- EXERCISE DETAILS -
Only the lines from the first line of the records through the line containing "Alternative to mathematical Neuron model." belong in the answer. Copy them exactly.

Saved entries
------------------------------------------------

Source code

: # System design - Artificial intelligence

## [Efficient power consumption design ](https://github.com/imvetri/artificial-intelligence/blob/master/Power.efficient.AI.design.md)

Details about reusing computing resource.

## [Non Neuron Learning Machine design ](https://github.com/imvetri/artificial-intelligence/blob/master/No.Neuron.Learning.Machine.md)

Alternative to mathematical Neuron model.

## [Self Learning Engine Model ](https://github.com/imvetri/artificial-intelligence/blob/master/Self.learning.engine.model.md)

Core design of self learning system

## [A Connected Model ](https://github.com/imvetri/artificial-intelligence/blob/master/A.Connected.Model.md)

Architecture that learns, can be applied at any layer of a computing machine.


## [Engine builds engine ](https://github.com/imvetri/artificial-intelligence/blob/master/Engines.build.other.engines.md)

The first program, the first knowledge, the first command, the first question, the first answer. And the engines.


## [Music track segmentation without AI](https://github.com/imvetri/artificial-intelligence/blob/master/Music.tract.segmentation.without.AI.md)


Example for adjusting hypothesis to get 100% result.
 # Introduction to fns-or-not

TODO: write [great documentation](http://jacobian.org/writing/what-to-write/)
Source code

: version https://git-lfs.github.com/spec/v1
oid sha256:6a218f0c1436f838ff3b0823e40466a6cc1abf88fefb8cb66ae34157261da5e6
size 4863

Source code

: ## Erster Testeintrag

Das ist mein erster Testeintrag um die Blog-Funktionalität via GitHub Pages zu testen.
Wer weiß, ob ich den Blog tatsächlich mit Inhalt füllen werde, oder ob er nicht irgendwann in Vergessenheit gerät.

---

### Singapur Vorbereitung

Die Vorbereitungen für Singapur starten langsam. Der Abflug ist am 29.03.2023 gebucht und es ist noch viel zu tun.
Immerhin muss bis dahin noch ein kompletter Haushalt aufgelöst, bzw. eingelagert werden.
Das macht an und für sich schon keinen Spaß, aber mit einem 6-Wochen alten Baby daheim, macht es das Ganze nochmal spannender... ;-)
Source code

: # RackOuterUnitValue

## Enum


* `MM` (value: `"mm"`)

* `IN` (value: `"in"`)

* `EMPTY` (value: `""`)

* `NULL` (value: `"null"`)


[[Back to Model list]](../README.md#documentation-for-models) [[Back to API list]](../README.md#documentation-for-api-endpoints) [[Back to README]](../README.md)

------------------------------------------------

- OUTPUT -
Source code

: # System design - Artificial intelligence

## [Efficient power consumption design ](https://github.com/imvetri/artificial-intelligence/blob/master/Power.efficient.AI.design.md)

Details about reusing computing resource.

## [Non Neuron Learning Machine design ](https://github.com/imvetri/artificial-intelligence/blob/master/No.Neuron.Learning.Machine.md)

Alternative to mathematical Neuron model.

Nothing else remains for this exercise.